Par exemple, l’article 206 du Patriot Act autorise la délivrance de mandats généraux (« roving orders ») aux termes du FISA (Foreign Intelligence Surveillance Act). Ces mandats doivent être demandés au tribunal instauré par le FISA ou à l’Attorney General en cas d’urgence et n’exigent pas que soient identifiés de façon précise l’instrument, l’installation ou l’endroit visés par la surveillance. Plutôt que d’exiger que les agents du renseignement obtiennent un mandat distinct en vertu du FISA pour chaque téléphone ou appareil qu’ils désirent mettre sur table d’écoute, cette disposition leur permet d’obtenir un mandat général les autorisant à le faire pour plusieurs appareils appartenant à un individu, c’est-à-dire à cibler une personne plutôt qu’un téléphone en particulier. Afin d’obtenir un tel mandat, il leur faut convaincre le tribunal que la cible est un pouvoir étranger, au sens de la définition donnée dans l’article 1801, titre 50 du U.S.C., (en vertu du 4e Amendement),et que les actions de la cible peuvent contrecarrer la surveillance. Nous avons, donc, l’intervention/autorisation de la justice.  Certes, le président Bush a signé, en 2002, un décret-loi secret autorisant la National Security Agency (NSA), l’organisme chargé de l’interception de renseignements étrangers d’origine électromagnétique aux États-Unis, à surveiller et à intercepter les appels téléphoniques effectués et les courriels internationaux transmis par des personnes aux États-Unis à des personnes à l’extérieur des États-Unis ou inversement, sans avoir à obtenir une autorisation judiciaire préalable du tribunal. Le Président Bush avait signé ce décret en vertu du « Autorisation for use of military force ». AUMF autorisait le président à utiliser toute la force nécessaire et appropriée contre les pays, organisations ou personnes qui, à son avis, ont planifié, autorisé, commis ou aidé les attaques terroristes du 11 septembre 2001, ou ont hébergé ceux qui ont commis ces actions, afin de prévenir les actes terroristes futurs contre les États-Unis par ces pays, individus ou organisations. Le décret-secret a été attaqué car il viole le 1er et le 4e amendement.
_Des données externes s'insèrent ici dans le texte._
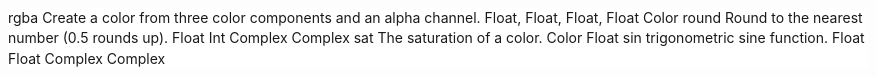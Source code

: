 <tr>
<td valign="top" align="left" rowspan="1">
rgba</td>
<td valign="top" align="left" rowspan="1">
Create a color from three color components and an alpha channel.
</td>
<td valign="top" align="left" rowspan="1">
Float, Float, Float, Float
</td>
<td valign="top" align="left" rowspan="1">
Color</td>
</tr>
<tr>
<td valign="top" align="left" rowspan="2">
round</td>
<td valign="top" align="left" rowspan="2">
Round to the nearest number (0.5 rounds up).
</td>
<td valign="top" align="left" rowspan="1">
Float
</td>
<td valign="top" align="left" rowspan="1">
Int</td>
</tr>
<tr>
<td valign="top" align="left" rowspan="1">
Complex
</td>
<td valign="top" align="left" rowspan="1">
Complex</td>
</tr>
<tr>
<td valign="top" align="left" rowspan="1">
sat</td>
<td valign="top" align="left" rowspan="1">
The saturation of a color.
</td>
<td valign="top" align="left" rowspan="1">
Color
</td>
<td valign="top" align="left" rowspan="1">
Float</td>
</tr>
<tr>
<td valign="top" align="left" rowspan="3">
sin</td>
<td valign="top" align="left" rowspan="3">
trigonometric sine function.
</td>
<td valign="top" align="left" rowspan="1">
Float
</td>
<td valign="top" align="left" rowspan="1">
Float</td>
</tr>
<tr>
<td valign="top" align="left" rowspan="1">
Complex
</td>
<td valign="top" align="left" rowspan="1">
Complex</td>
</tr>
<tr>
<td valign="top" align="left" rowspan="1">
Le projet de loi français donne la latitude au Premier Ministre de délivrer les autorisations d’écoutes : « Au chapitre Ier, l’article L. 821-1 soumet la mise en œuvre des techniques sur le territoire national à une autorisation du Premier ministre accordée, sauf urgence absolue (article L. 821-5), après avis d’une autorité administrative indépendante, la Commission nationale de contrôle des techniques de renseignement (CNCTR). »

Les Américains sont-ils moins bien protégés du fait que les services sont obligés de passer par la case justice pour obtenir un mandat ?

En France, en matière de terrorisme, des opérations d’infiltration peuvent être autorisées par le procureur de la République ou le juge d’instruction (articles 706-81 à 706-87 du Code de Procédure Pénale). Des saisies et perquisitions en dehors des heures légales peuvent également être effectuées (articles 706-89 à 706-94 du Code de Procédure Pénale).

En outre, des écoutes téléphoniques pour une durée d’un mois renouvelable une fois, après autorisation du juge des libertés et de la détention et à la requête du procureur de la République (article 706-95 du Code de Procédure Pénale) sont possibles.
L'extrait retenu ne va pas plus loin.